After reading Making An Elephant, I’m of the opinion that Graham Swift isn’t really interested in writing; he’s interested in people and writing is the pretense he uses to satisfy that interest. In that respect, he has more in common with authors like Burgess and Atwood. Apart from a couple short essays and some poetry he wrote to break a drought between novels (and which really ought to have been omitted), Swift offers us a series of portraits. Some, like the title piece, are personal in nature (“Making An Elephant” memorializes his father). But most are portraits of authors. These aren’t portraits of the authors as writers, but as full-blooded people with other concerns.

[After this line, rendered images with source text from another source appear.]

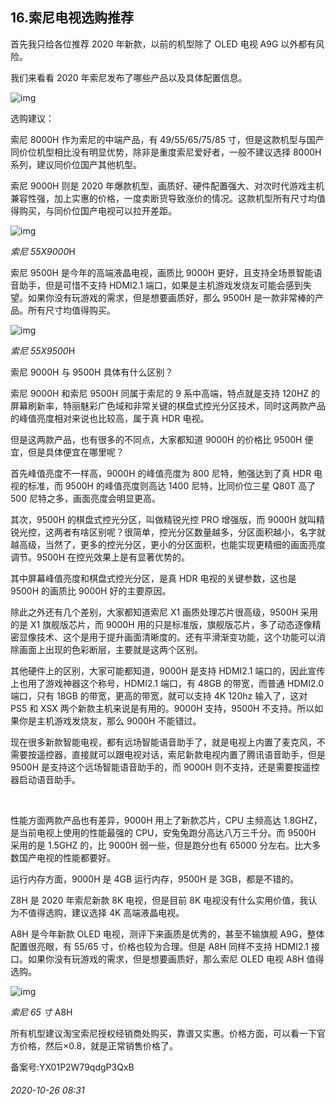 ## 16.索尼电视选购推荐
首先我只给各位推荐 2020 年新款，以前的机型除了 OLED 电视 A9G 以外都有风险。


我们来看看 2020 年索尼发布了哪些产品以及具体配置信息。


![img](https://pic2.zhimg.com/v2-31cab1106877a945948ae8673c414aad.webp)

选购建议：


索尼 8000H 作为索尼的中端产品，有 49/55/65/75/85 寸，但是这款机型与国产同价位机型相比没有明显优势，除非是重度索尼爱好者，一般不建议选择 8000H 系列，建议同价位国产其他机型。


索尼 9000H 则是 2020 年爆款机型，画质好、硬件配置强大、对次时代游戏主机兼容性强，加上实惠的价格，一度卖断货导致涨价的情况。这款机型所有尺寸均值得购买，与同价位国产电视可以拉开差距。


![img](https://pic4.zhimg.com/v2-67e865e48460650e426655c833d0ca7b.webp)

*索尼 55X9000*H


索尼 9500H 是今年的高端液晶电视，画质比 9000H 更好，且支持全场景智能语音助手，但是可惜不支持 HDMI2.1 端口，如果是主机游戏发烧友可能会感到失望。如果你没有玩游戏的需求，但是想要画质好，那么 9500H 是一款非常棒的产品。所有尺寸均值得购买。


![img](https://pic1.zhimg.com/v2-8f34a4fb66a2100a3c0ca1fc8800a0e0.webp)

*索尼 55X9500*H


索尼 9000H 与 9500H 具体有什么区别？


索尼 9000H 和索尼 9500H 同属于索尼的 9 系中高端，特点就是支持 120HZ 的屏幕刷新率，特丽魅彩广色域和非常关键的棋盘式控光分区技术，同时这两款产品的峰值亮度相对来说也比较高，属于真 HDR 电视。


但是这两款产品，也有很多的不同点，大家都知道 9000H 的价格比 9500H 便宜，但是具体便宜在哪里呢？


首先峰值亮度不一样高，9000H 的峰值亮度为 800 尼特，勉强达到了真 HDR 电视的标准，而 9500H 的峰值亮度则高达 1400 尼特，比同价位三星 Q80T 高了 500 尼特之多，画面亮度会明显更高。


其次，9500H 的棋盘式控光分区，叫做精锐光控 PRO 增强版，而 9000H 就叫精锐光控，这两者有啥区别呢？很简单，控光分区数量越多，分区面积越小，名字就越高级，当然了，更多的控光分区，更小的分区面积，也能实现更精细的画面亮度调节。9500H 在控光效果上是有显著优势的。


其中屏幕峰值亮度和棋盘式控光分区，是真 HDR 电视的关键参数，这也是 9500H 的画质比 9000H 好的主要原因。


除此之外还有几个差别，大家都知道索尼 X1 画质处理芯片很高级，9500H 采用的是 X1 旗舰版芯片，而 9000H 用的只是标准版，旗舰版芯片，多了动态逐像精密显像技术、这个是用于提升画面清晰度的。还有平滑渐变功能，这个功能可以消除画面上出现的色彩断层，主要就是这两个区别。


其他硬件上的区别，大家可能都知道，9000H 是支持 HDMI2.1 端口的，因此宣传上也用了游戏神器这个称号，HDMI2.1 端口，有 48GB 的带宽，而普通 HDMI2.0 端口，只有 18GB 的带宽，更高的带宽，就可以支持 4K 120hz 输入了，这对 PS5 和 XSX 两个新款主机来说是有用的。9000H 支持，9500H 不支持。所以如果你是主机游戏发烧友，那么 9000H 不能错过。


现在很多新款智能电视，都有远场智能语音助手了，就是电视上内置了麦克风，不需要按遥控器，直接就可以跟电视对话，索尼新款电视内置了腾讯语音助手，但是 9500H 是支持这个远场智能语音助手的，而 9000H 则不支持，还是需要按遥控器启动语音助手。


 


性能方面两款产品也有差异，9000H 用上了新款芯片，CPU 主频高达 1.8GHZ，是当前电视上使用的性能最强的 CPU，安兔兔跑分高达八万三千分。而 9500H 采用的是 1.5GHZ 的，比 9000H 弱一些，但是跑分也有 65000 分左右。比大多数国产电视的性能都要好。


运行内存方面，9000H 是 4GB 运行内存，9500H 是 3GB，都是不错的。


Z8H 是 2020 年索尼新款 8K 电视，但是目前 8K 电视没有什么实用价值，我认为不值得选购，建议选择 4K 高端液晶电视。 


A8H 是今年新款 OLED 电视，测评下来画质是优秀的，甚至不输旗舰 A9G，整体配置很亮眼，有 55/65 寸，价格也较为合理。但是 A8H 同样不支持 HDMI2.1 接口。如果你没有玩游戏的需求，但是想要画质好，那么索尼 OLED 电视 A8H 值得选购。


![img](https://pic2.zhimg.com/v2-116a98abdae775fef7e237427397e1cb.webp)

*索尼 65 寸* A8H 


所有机型建议淘宝索尼授权经销商处购买，靠谱又实惠。价格方面，可以看一下官方价格，然后×0.8，就是正常销售价格了。 


备案号:YX01P2W79qdgP3QxB


###### 2020-10-26 08:31
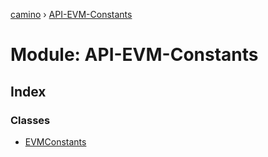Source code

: [camino](../README.md) › [API-EVM-Constants](api_evm_constants.md)

# Module: API-EVM-Constants

## Index

### Classes

* [EVMConstants](../classes/api_evm_constants.evmconstants.md)

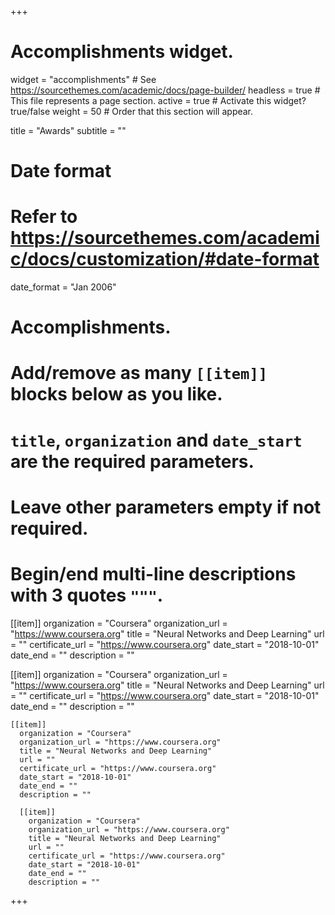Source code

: +++
# Accomplishments widget.
widget = "accomplishments"  # See https://sourcethemes.com/academic/docs/page-builder/
headless = true  # This file represents a page section.
active = true  # Activate this widget? true/false
weight = 50  # Order that this section will appear.

title = "Awards"
subtitle = ""

# Date format
#   Refer to https://sourcethemes.com/academic/docs/customization/#date-format
date_format = "Jan 2006"

# Accomplishments.
#   Add/remove as many `[[item]]` blocks below as you like.
#   `title`, `organization` and `date_start` are the required parameters.
#   Leave other parameters empty if not required.
#   Begin/end multi-line descriptions with 3 quotes `"""`.

[[item]]
  organization = "Coursera"
  organization_url = "https://www.coursera.org"
  title = "Neural Networks and Deep Learning"
  url = ""
  certificate_url = "https://www.coursera.org"
  date_start = "2018-10-01"
  date_end = ""
  description = ""

  [[item]]
    organization = "Coursera"
    organization_url = "https://www.coursera.org"
    title = "Neural Networks and Deep Learning"
    url = ""
    certificate_url = "https://www.coursera.org"
    date_start = "2018-10-01"
    date_end = ""
    description = ""

    [[item]]
      organization = "Coursera"
      organization_url = "https://www.coursera.org"
      title = "Neural Networks and Deep Learning"
      url = ""
      certificate_url = "https://www.coursera.org"
      date_start = "2018-10-01"
      date_end = ""
      description = ""

      [[item]]
        organization = "Coursera"
        organization_url = "https://www.coursera.org"
        title = "Neural Networks and Deep Learning"
        url = ""
        certificate_url = "https://www.coursera.org"
        date_start = "2018-10-01"
        date_end = ""
        description = ""

+++
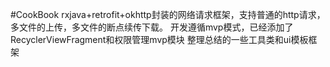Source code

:#CookBook
rxjava+retrofit+okhttp封装的网络请求框架，支持普通的http请求，多文件的上传，多文件的断点续传下载。
开发遵循mvp模式，已经添加了RecyclerViewFragment和权限管理mvp模块
整理总结的一些工具类和ui模板框架 
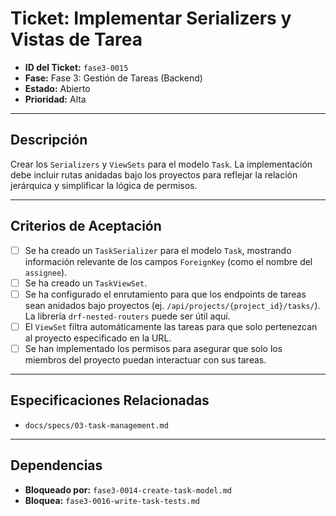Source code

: # Ticket: Implementar Serializers y Vistas de Tarea

- **ID del Ticket:** `fase3-0015`
- **Fase:** Fase 3: Gestión de Tareas (Backend)
- **Estado:** Abierto
- **Prioridad:** Alta

---

## Descripción

Crear los `Serializers` y `ViewSets` para el modelo `Task`. La implementación debe incluir rutas anidadas bajo los proyectos para reflejar la relación jerárquica y simplificar la lógica de permisos.

---

## Criterios de Aceptación

- [ ] Se ha creado un `TaskSerializer` para el modelo `Task`, mostrando información relevante de los campos `ForeignKey` (como el nombre del `assignee`).
- [ ] Se ha creado un `TaskViewSet`.
- [ ] Se ha configurado el enrutamiento para que los endpoints de tareas sean anidados bajo proyectos (ej. `/api/projects/{project_id}/tasks/`). La librería `drf-nested-routers` puede ser útil aquí.
- [ ] El `ViewSet` filtra automáticamente las tareas para que solo pertenezcan al proyecto especificado en la URL.
- [ ] Se han implementado los permisos para asegurar que solo los miembros del proyecto puedan interactuar con sus tareas.

---

## Especificaciones Relacionadas

- `docs/specs/03-task-management.md`

---

## Dependencias

- **Bloqueado por:** `fase3-0014-create-task-model.md`
- **Bloquea:** `fase3-0016-write-task-tests.md`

He writes about his desire to learn how to play the guitar and how he co-opted Kazuo Ishiguro (an accomplished guitarist) to help him buy a guitar. There’s an account of his friendship with Caryl Phillips and how the two of them skipped out on some boring event at Toronto’s Harbourfront International Festival of Authors and went drinking instead at the now defunct Bamboo Club on Queen Street West. (That in itself offers a revealing take on Swift’s priorities.) He tells of his 1989 trip to Prague just days after the Velvet Revolution in search of the dissident author, Jiri Wolf, who was rumoured to have been released from prison. Wolf proved elusive, but Swift finally caught up to him in a hotel restaurant where they spoke briefly. In a way, Swift failed in his assignment because, when the meeting was done, he had no more notion who Wolf was than beforehand. As readers, we come away with a sense of Swift’s overarching desire to encounter Jiri Wolf, the man, and his indifference to Jiri Wolf, the collection of facts in a dossier. In this regard, Swift presents as fundamentally compassionate. In another piece, Swift tells how he and his family entertained Salman Rushdie (and security guards) on Christmas Day, likening Rushdie to an Islamic Father Christmas. There are memories of fly fishing with Ted Hughes who seemed, at times, more interested in fly fishing than in writing poetry. Swift rounds out the collection with an encounter with an author now dead more than 400 years — Michel de Montaigne. As with his flesh-and-blood encounters, Swift is concerned to pierce the writing to get at the man.
Maybe it’s best to describe Making An Elephant as a book about how to enjoy people where they are rather than where you wish they were. That may not be an accurate description, but it’s certainly closer to the mark than anything indicated by the book’s cover.